▶ _Instructions to follow_
When copying the data, keep every line exactly the same.

Records from a data collection:
▬▬▬
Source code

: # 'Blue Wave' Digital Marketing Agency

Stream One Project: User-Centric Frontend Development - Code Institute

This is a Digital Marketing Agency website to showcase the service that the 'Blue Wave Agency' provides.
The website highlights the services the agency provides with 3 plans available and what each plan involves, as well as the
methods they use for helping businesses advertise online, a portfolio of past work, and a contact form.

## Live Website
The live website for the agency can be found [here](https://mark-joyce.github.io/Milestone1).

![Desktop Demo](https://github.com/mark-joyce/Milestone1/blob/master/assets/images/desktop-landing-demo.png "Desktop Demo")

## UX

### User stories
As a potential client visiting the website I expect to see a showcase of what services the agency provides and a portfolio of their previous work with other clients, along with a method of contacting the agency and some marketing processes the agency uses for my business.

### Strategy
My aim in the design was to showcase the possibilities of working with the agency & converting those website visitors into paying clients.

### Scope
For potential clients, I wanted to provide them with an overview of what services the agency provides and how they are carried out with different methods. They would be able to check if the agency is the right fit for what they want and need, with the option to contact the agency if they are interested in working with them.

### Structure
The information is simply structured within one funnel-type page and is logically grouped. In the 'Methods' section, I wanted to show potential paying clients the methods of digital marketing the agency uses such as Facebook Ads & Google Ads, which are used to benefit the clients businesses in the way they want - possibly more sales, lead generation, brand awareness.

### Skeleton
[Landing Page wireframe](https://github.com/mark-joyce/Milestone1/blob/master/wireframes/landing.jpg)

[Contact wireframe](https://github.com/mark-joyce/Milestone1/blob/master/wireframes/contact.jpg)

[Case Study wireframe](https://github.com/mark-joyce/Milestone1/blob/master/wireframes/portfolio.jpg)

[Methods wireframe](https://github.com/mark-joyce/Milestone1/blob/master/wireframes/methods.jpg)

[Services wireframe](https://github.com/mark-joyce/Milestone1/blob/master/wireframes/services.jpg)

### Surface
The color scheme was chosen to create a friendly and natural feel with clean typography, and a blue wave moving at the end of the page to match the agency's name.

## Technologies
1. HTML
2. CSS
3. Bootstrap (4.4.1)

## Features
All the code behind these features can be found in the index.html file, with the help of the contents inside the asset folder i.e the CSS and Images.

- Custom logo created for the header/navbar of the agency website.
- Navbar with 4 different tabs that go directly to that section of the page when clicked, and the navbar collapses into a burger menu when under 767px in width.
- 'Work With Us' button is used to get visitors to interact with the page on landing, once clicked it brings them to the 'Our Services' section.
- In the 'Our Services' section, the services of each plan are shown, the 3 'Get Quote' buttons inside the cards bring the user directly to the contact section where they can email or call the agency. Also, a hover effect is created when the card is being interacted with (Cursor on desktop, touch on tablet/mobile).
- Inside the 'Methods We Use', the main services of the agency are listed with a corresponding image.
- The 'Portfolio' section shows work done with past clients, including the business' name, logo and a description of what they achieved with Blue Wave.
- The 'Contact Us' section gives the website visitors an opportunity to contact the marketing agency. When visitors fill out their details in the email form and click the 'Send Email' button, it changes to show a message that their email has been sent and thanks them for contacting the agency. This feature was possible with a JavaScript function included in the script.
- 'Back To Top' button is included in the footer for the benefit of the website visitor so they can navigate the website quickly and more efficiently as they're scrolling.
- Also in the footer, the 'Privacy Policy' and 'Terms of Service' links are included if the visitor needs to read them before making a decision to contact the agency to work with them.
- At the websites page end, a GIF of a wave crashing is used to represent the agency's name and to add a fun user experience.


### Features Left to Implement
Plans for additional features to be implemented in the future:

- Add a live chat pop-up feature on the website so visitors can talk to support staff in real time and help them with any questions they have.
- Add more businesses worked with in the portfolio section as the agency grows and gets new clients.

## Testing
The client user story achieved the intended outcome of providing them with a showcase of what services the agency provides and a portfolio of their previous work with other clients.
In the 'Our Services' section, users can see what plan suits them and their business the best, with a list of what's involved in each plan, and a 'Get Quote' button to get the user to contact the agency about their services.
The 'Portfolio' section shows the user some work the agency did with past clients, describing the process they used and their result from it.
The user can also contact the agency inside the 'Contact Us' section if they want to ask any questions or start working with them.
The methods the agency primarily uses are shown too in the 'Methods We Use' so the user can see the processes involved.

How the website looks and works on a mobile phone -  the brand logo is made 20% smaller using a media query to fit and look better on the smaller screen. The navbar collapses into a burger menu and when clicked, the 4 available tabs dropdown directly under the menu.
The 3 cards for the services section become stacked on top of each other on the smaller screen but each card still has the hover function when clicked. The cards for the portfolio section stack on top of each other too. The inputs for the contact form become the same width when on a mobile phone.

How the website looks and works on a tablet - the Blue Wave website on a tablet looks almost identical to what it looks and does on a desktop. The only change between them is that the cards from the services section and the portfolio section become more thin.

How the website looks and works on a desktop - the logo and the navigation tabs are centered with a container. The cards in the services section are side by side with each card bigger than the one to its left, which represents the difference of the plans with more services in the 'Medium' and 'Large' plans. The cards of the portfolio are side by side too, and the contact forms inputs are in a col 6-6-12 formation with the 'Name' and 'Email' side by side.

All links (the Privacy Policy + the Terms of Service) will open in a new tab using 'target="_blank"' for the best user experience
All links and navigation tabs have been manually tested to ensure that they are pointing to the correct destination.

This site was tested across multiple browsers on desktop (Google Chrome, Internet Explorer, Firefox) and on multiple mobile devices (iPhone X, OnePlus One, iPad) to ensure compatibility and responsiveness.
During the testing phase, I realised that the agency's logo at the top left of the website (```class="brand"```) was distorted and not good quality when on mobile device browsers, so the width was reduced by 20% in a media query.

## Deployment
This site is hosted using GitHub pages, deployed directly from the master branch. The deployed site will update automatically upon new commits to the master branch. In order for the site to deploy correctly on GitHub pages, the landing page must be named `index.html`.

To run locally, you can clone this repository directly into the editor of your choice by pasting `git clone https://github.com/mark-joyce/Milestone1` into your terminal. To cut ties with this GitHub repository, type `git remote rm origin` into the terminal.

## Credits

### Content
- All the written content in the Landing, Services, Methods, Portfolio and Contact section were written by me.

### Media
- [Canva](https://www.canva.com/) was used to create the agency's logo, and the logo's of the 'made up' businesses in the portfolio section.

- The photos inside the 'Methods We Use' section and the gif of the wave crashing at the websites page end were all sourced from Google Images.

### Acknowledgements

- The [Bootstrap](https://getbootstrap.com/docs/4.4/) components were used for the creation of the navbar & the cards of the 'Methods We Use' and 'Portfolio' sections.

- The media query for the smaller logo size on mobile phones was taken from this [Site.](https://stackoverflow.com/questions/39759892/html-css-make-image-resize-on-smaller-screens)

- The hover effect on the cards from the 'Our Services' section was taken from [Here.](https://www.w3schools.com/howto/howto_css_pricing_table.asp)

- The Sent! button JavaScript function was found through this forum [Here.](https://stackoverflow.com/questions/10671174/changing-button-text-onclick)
▬▬▬
▶ _Task response_
Source code

: # 'Blue Wave' Digital Marketing Agency

Stream One Project: User-Centric Frontend Development - Code Institute

This is a Digital Marketing Agency website to showcase the service that the 'Blue Wave Agency' provides.
The website highlights the services the agency provides with 3 plans available and what each plan involves, as well as the
methods they use for helping businesses advertise online, a portfolio of past work, and a contact form.

## Live Website
The live website for the agency can be found [here](https://mark-joyce.github.io/Milestone1).

![Desktop Demo](https://github.com/mark-joyce/Milestone1/blob/master/assets/images/desktop-landing-demo.png "Desktop Demo")

## UX

### User stories
As a potential client visiting the website I expect to see a showcase of what services the agency provides and a portfolio of their previous work with other clients, along with a method of contacting the agency and some marketing processes the agency uses for my business.

### Strategy
My aim in the design was to showcase the possibilities of working with the agency & converting those website visitors into paying clients.

### Scope
For potential clients, I wanted to provide them with an overview of what services the agency provides and how they are carried out with different methods. They would be able to check if the agency is the right fit for what they want and need, with the option to contact the agency if they are interested in working with them.

### Structure
The information is simply structured within one funnel-type page and is logically grouped. In the 'Methods' section, I wanted to show potential paying clients the methods of digital marketing the agency uses such as Facebook Ads & Google Ads, which are used to benefit the clients businesses in the way they want - possibly more sales, lead generation, brand awareness.

### Skeleton
[Landing Page wireframe](https://github.com/mark-joyce/Milestone1/blob/master/wireframes/landing.jpg)

[Contact wireframe](https://github.com/mark-joyce/Milestone1/blob/master/wireframes/contact.jpg)

[Case Study wireframe](https://github.com/mark-joyce/Milestone1/blob/master/wireframes/portfolio.jpg)

[Methods wireframe](https://github.com/mark-joyce/Milestone1/blob/master/wireframes/methods.jpg)

[Services wireframe](https://github.com/mark-joyce/Milestone1/blob/master/wireframes/services.jpg)

### Surface
The color scheme was chosen to create a friendly and natural feel with clean typography, and a blue wave moving at the end of the page to match the agency's name.

## Technologies
1. HTML
2. CSS
3. Bootstrap (4.4.1)

## Features
All the code behind these features can be found in the index.html file, with the help of the contents inside the asset folder i.e the CSS and Images.

- Custom logo created for the header/navbar of the agency website.
- Navbar with 4 different tabs that go directly to that section of the page when clicked, and the navbar collapses into a burger menu when under 767px in width.
- 'Work With Us' button is used to get visitors to interact with the page on landing, once clicked it brings them to the 'Our Services' section.
- In the 'Our Services' section, the services of each plan are shown, the 3 'Get Quote' buttons inside the cards bring the user directly to the contact section where they can email or call the agency. Also, a hover effect is created when the card is being interacted with (Cursor on desktop, touch on tablet/mobile).
- Inside the 'Methods We Use', the main services of the agency are listed with a corresponding image.
- The 'Portfolio' section shows work done with past clients, including the business' name, logo and a description of what they achieved with Blue Wave.
- The 'Contact Us' section gives the website visitors an opportunity to contact the marketing agency. When visitors fill out their details in the email form and click the 'Send Email' button, it changes to show a message that their email has been sent and thanks them for contacting the agency. This feature was possible with a JavaScript function included in the script.
- 'Back To Top' button is included in the footer for the benefit of the website visitor so they can navigate the website quickly and more efficiently as they're scrolling.
- Also in the footer, the 'Privacy Policy' and 'Terms of Service' links are included if the visitor needs to read them before making a decision to contact the agency to work with them.
- At the websites page end, a GIF of a wave crashing is used to represent the agency's name and to add a fun user experience.


### Features Left to Implement
Plans for additional features to be implemented in the future:

- Add a live chat pop-up feature on the website so visitors can talk to support staff in real time and help them with any questions they have.
- Add more businesses worked with in the portfolio section as the agency grows and gets new clients.

## Testing
The client user story achieved the intended outcome of providing them with a showcase of what services the agency provides and a portfolio of their previous work with other clients.
In the 'Our Services' section, users can see what plan suits them and their business the best, with a list of what's involved in each plan, and a 'Get Quote' button to get the user to contact the agency about their services.
The 'Portfolio' section shows the user some work the agency did with past clients, describing the process they used and their result from it.
The user can also contact the agency inside the 'Contact Us' section if they want to ask any questions or start working with them.
The methods the agency primarily uses are shown too in the 'Methods We Use' so the user can see the processes involved.

How the website looks and works on a mobile phone -  the brand logo is made 20% smaller using a media query to fit and look better on the smaller screen. The navbar collapses into a burger menu and when clicked, the 4 available tabs dropdown directly under the menu.
The 3 cards for the services section become stacked on top of each other on the smaller screen but each card still has the hover function when clicked. The cards for the portfolio section stack on top of each other too. The inputs for the contact form become the same width when on a mobile phone.

How the website looks and works on a tablet - the Blue Wave website on a tablet looks almost identical to what it looks and does on a desktop. The only change between them is that the cards from the services section and the portfolio section become more thin.

How the website looks and works on a desktop - the logo and the navigation tabs are centered with a container. The cards in the services section are side by side with each card bigger than the one to its left, which represents the difference of the plans with more services in the 'Medium' and 'Large' plans. The cards of the portfolio are side by side too, and the contact forms inputs are in a col 6-6-12 formation with the 'Name' and 'Email' side by side.

All links (the Privacy Policy + the Terms of Service) will open in a new tab using 'target="_blank"' for the best user experience
All links and navigation tabs have been manually tested to ensure that they are pointing to the correct destination.

This site was tested across multiple browsers on desktop (Google Chrome, Internet Explorer, Firefox) and on multiple mobile devices (iPhone X, OnePlus One, iPad) to ensure compatibility and responsiveness.
During the testing phase, I realised that the agency's logo at the top left of the website (```class="brand"```) was distorted and not good quality when on mobile device browsers, so the width was reduced by 20% in a media query.

## Deployment
This site is hosted using GitHub pages, deployed directly from the master branch. The deployed site will update automatically upon new commits to the master branch. In order for the site to deploy correctly on GitHub pages, the landing page must be named `index.html`.

To run locally, you can clone this repository directly into the editor of your choice by pasting `git clone https://github.com/mark-joyce/Milestone1` into your terminal. To cut ties with this GitHub repository, type `git remote rm origin` into the terminal.

## Credits

### Content
- All the written content in the Landing, Services, Methods, Portfolio and Contact section were written by me.

### Media
- [Canva](https://www.canva.com/) was used to create the agency's logo, and the logo's of the 'made up' businesses in the portfolio section.

- The photos inside the 'Methods We Use' section and the gif of the wave crashing at the websites page end were all sourced from Google Images.

### Acknowledgements

- The [Bootstrap](https://getbootstrap.com/docs/4.4/) components were used for the creation of the navbar & the cards of the 'Methods We Use' and 'Portfolio' sections.

- The media query for the smaller logo size on mobile phones was taken from this [Site.](https://stackoverflow.com/questions/39759892/html-css-make-image-resize-on-smaller-screens)

- The hover effect on the cards from the 'Our Services' section was taken from [Here.](https://www.w3schools.com/howto/howto_css_pricing_table.asp)

- The Sent! button JavaScript function was found through this forum [Here.](https://stackoverflow.com/questions/10671174/changing-button-text-onclick)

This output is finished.